Citing the Eighth Amendment to the U.S. Constitution and the long sentences Houston-Sconiers and Roberts received, the ruling was part of a broader directive giving Superior Court judges greater discretion when sentencing juveniles convicted as adults of criminal misconduct.

In retrospect, it was the correct decision.

And it’s why, this week, Houston-Sconiers, now 23, is preparing for an opportunity he certainly wouldn’t have been afforded from behind bars.

Released in May, Houston-Sconiers reached out to The News Tribune this month, hoping to put a human face on a story — and a high-profile crime — that plenty of people in Tacoma still remember.

Tacoma Public Schools spokeswoman Rae McNally described Houston-Sconiers’ upcoming appearance at Jason Lee as an opportunity to “give back to the community.”

“That night, it was the start of a whole new chapter in my life. It was a journey,” Houston-Sconiers recalled recently.

A one-time gang member, Houston-Sconiers described the 17 years that preceded Halloween 2012 as a time filled with abuse, multiple foster homes and too many schools to recount.

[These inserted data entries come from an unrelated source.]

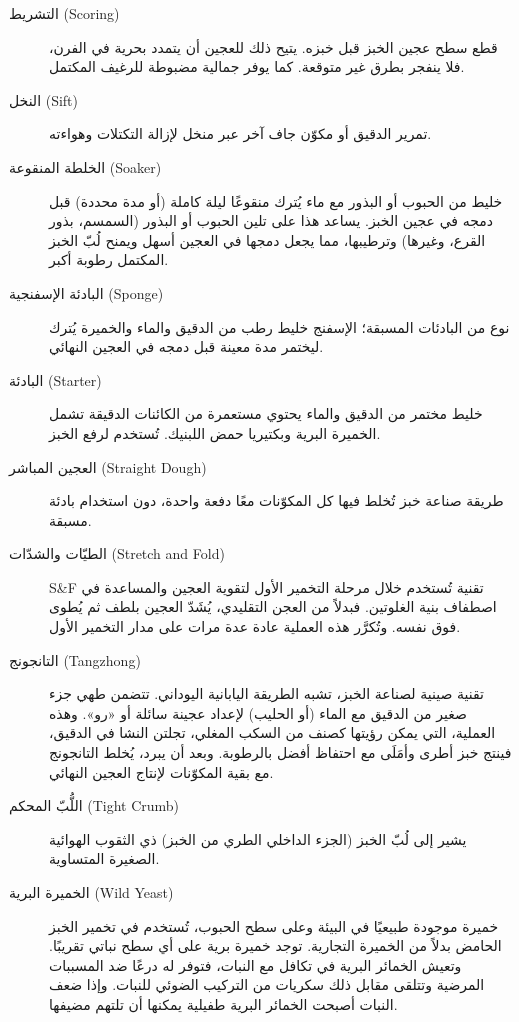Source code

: \begin{description}
\item[التشريط \textenglish{(Scoring)}]
قطع سطح عجين الخبز قبل خبزه. يتيح ذلك للعجين أن يتمدد بحرية في الفرن، فلا ينفجر بطرق غير متوقعة. كما يوفر جمالية مضبوطة للرغيف المكتمل.

\item[النخل \textenglish{(Sift)}]
تمرير الدقيق أو مكوّن جاف آخر عبر منخل لإزالة التكتلات وهواءته.

\item[الخلطة المنقوعة \textenglish{(Soaker)}]
خليط من الحبوب أو البذور مع ماء يُترك منقوعًا ليلة كاملة (أو مدة محددة) قبل دمجه في عجين الخبز. يساعد هذا على تلين الحبوب أو البذور (السمسم، بذور القرع، وغيرها) وترطيبها، مما يجعل دمجها في العجين أسهل ويمنح لُبّ الخبز المكتمل رطوبة أكبر.

\item[البادئة الإسفنجية \textenglish{(Sponge)}]
نوع من البادئات المسبقة؛ الإسفنج خليط رطب من الدقيق والماء والخميرة يُترك ليختمر مدة معينة قبل دمجه في العجين النهائي.

\item[البادئة \textenglish{(Starter)}]
خليط مختمر من الدقيق والماء يحتوي مستعمرة من الكائنات الدقيقة تشمل الخميرة البرية وبكتيريا حمض اللبنيك. تُستخدم لرفع الخبز.

\item[العجين المباشر \textenglish{(Straight Dough)}]
طريقة صناعة خبز تُخلط فيها كل المكوّنات معًا دفعة واحدة، دون استخدام بادئة مسبقة.

\item[الطيّات والشدّات \textenglish{(Stretch and Fold)}]
\textenglish{S\&F} تقنية تُستخدم خلال مرحلة التخمير الأول لتقوية العجين والمساعدة في اصطفاف بنية الغلوتين. فبدلاً من العجن التقليدي، يُشَدّ العجين بلطف ثم يُطوى فوق نفسه. وتُكرَّر هذه العملية عادة عدة مرات على مدار التخمير الأول.

\item[التانجونج \textenglish{(Tangzhong)}]
تقنية صينية لصناعة الخبز، تشبه الطريقة اليابانية اليوداني. تتضمن طهي جزء صغير من الدقيق مع الماء (أو الحليب) لإعداد عجينة سائلة أو «رو». وهذه العملية، التي يمكن رؤيتها كصنف من السكب المغلي، تجلتن النشا في الدقيق، فينتج خبز أطرى وأمَلَى مع احتفاظ أفضل بالرطوبة. وبعد أن يبرد، يُخلط التانجونج مع بقية المكوّنات لإنتاج العجين النهائي.

\item[اللُّبّ المحكم \textenglish{(Tight Crumb)}]
يشير إلى لُبّ الخبز (الجزء الداخلي الطري من الخبز) ذي الثقوب الهوائية الصغيرة المتساوية.

\item[الخميرة البرية \textenglish{(Wild Yeast)}]
خميرة موجودة طبيعيًا في البيئة وعلى سطح الحبوب، تُستخدم في تخمير الخبز الحامض بدلاً من الخميرة التجارية. توجد خميرة برية على أي سطح نباتي تقريبًا. وتعيش الخمائر البرية في تكافل مع النبات، فتوفر له درعًا ضد المسببات المرضية وتتلقى مقابل ذلك سكريات من التركيب الضوئي للنبات. وإذا ضعف النبات أصبحت الخمائر البرية طفيلية يمكنها أن تلتهم مضيفها.


\end{description}
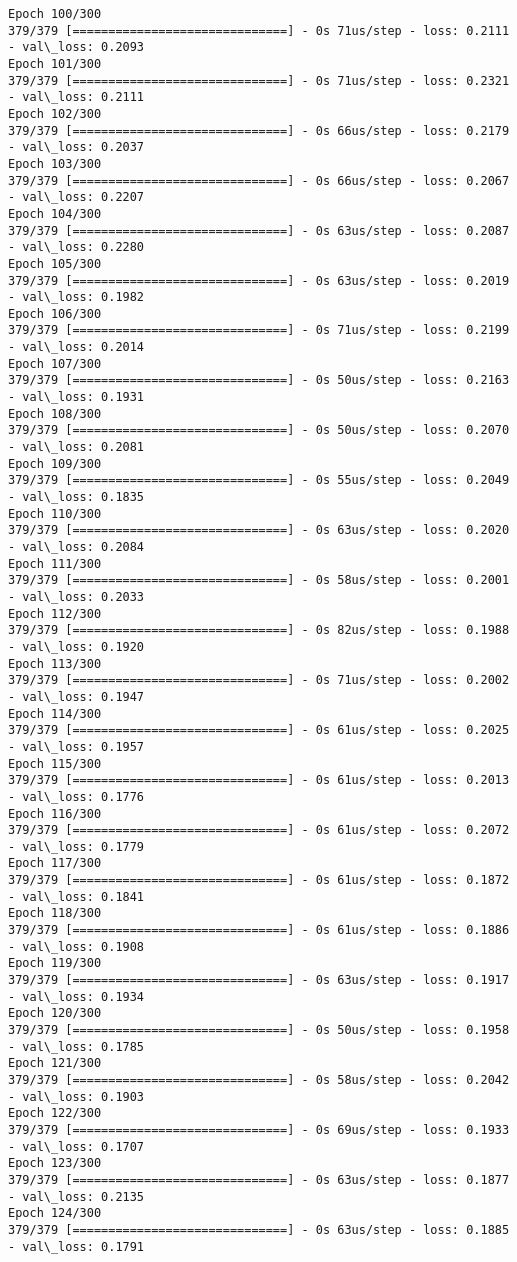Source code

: \documentclass[11pt]{article}
\begin{document}
\begin{Verbatim}[commandchars=\\\{\}]
Epoch 100/300
379/379 [==============================] - 0s 71us/step - loss: 0.2111 - val\_loss: 0.2093
Epoch 101/300
379/379 [==============================] - 0s 71us/step - loss: 0.2321 - val\_loss: 0.2111
Epoch 102/300
379/379 [==============================] - 0s 66us/step - loss: 0.2179 - val\_loss: 0.2037
Epoch 103/300
379/379 [==============================] - 0s 66us/step - loss: 0.2067 - val\_loss: 0.2207
Epoch 104/300
379/379 [==============================] - 0s 63us/step - loss: 0.2087 - val\_loss: 0.2280
Epoch 105/300
379/379 [==============================] - 0s 63us/step - loss: 0.2019 - val\_loss: 0.1982
Epoch 106/300
379/379 [==============================] - 0s 71us/step - loss: 0.2199 - val\_loss: 0.2014
Epoch 107/300
379/379 [==============================] - 0s 50us/step - loss: 0.2163 - val\_loss: 0.1931
Epoch 108/300
379/379 [==============================] - 0s 50us/step - loss: 0.2070 - val\_loss: 0.2081
Epoch 109/300
379/379 [==============================] - 0s 55us/step - loss: 0.2049 - val\_loss: 0.1835
Epoch 110/300
379/379 [==============================] - 0s 63us/step - loss: 0.2020 - val\_loss: 0.2084
Epoch 111/300
379/379 [==============================] - 0s 58us/step - loss: 0.2001 - val\_loss: 0.2033
Epoch 112/300
379/379 [==============================] - 0s 82us/step - loss: 0.1988 - val\_loss: 0.1920
Epoch 113/300
379/379 [==============================] - 0s 71us/step - loss: 0.2002 - val\_loss: 0.1947
Epoch 114/300
379/379 [==============================] - 0s 61us/step - loss: 0.2025 - val\_loss: 0.1957
Epoch 115/300
379/379 [==============================] - 0s 61us/step - loss: 0.2013 - val\_loss: 0.1776
Epoch 116/300
379/379 [==============================] - 0s 61us/step - loss: 0.2072 - val\_loss: 0.1779
Epoch 117/300
379/379 [==============================] - 0s 61us/step - loss: 0.1872 - val\_loss: 0.1841
Epoch 118/300
379/379 [==============================] - 0s 61us/step - loss: 0.1886 - val\_loss: 0.1908
Epoch 119/300
379/379 [==============================] - 0s 63us/step - loss: 0.1917 - val\_loss: 0.1934
Epoch 120/300
379/379 [==============================] - 0s 50us/step - loss: 0.1958 - val\_loss: 0.1785
Epoch 121/300
379/379 [==============================] - 0s 58us/step - loss: 0.2042 - val\_loss: 0.1903
Epoch 122/300
379/379 [==============================] - 0s 69us/step - loss: 0.1933 - val\_loss: 0.1707
Epoch 123/300
379/379 [==============================] - 0s 63us/step - loss: 0.1877 - val\_loss: 0.2135
Epoch 124/300
379/379 [==============================] - 0s 63us/step - loss: 0.1885 - val\_loss: 0.1791

\end{Verbatim}
\end{document}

“I’m not using this as an excuse,” he insisted. “I don’t want pity. I’m just keeping it real.”

“I’m a human being, I’ve got genuine love for this world, and I inhabit this world just like any other man,” Houston-Sconiers continued. “Don’t look at us like these monsters. Look at us like we learned. We went through a life situation that a lot of people don’t end up going through.

“I was one of those guys. I had to bump my head to figure out.”

At the same time, Houston-Sconiers pushed back on the idea that his story is simply one of redemption and rehabilitation.

Just like life and the case that put him in the newspaper and prison, the truth, he said, is far more complicated.

While that stark honesty is likely to leave some observers uncomfortable — tying a bow on this story, after all, would make it far easier for the general public to digest — Houston-Sconiers said he’s not interested in fitting into a tidy narrative.

Instead, he said he wants to be true to himself, the life he’s led and where he hopes to go from here.

“You’ve got a kid and a gun. Those two things are dangerous, right? So absolutely I’m not going to sit here and say that there’s not some dysfunction there, there’s not a problem. I send my apologies out to anyone that affected. There’s definitely some (remorse) there,” he said.

“But that image that they painted of us was wrong. Because there was a lot more other stuff that was going on.”

Asked what he’ll tell kids at Jason Lee this week, Houston-Sconiers — who recently started a new job at a local lumber yard — said he’ll attempt to offer the kind of guidance and direction that was often lacking in his young life.

Along with the task of picking up the pieces of his life, it’s a goal he says he’s dedicated himself to — and one he expects to continue long after the coming holiday.

For this columnist, that’s where the real story is. Truthfully, I don’t know what the future holds for Houston-Sconiers, and — like any of us — I can’t guarantee he’ll never make another mistake. No one can.

What I do know is he’s paid the price for his crimes, and he deserves the opportunity to write the next chapter of his life.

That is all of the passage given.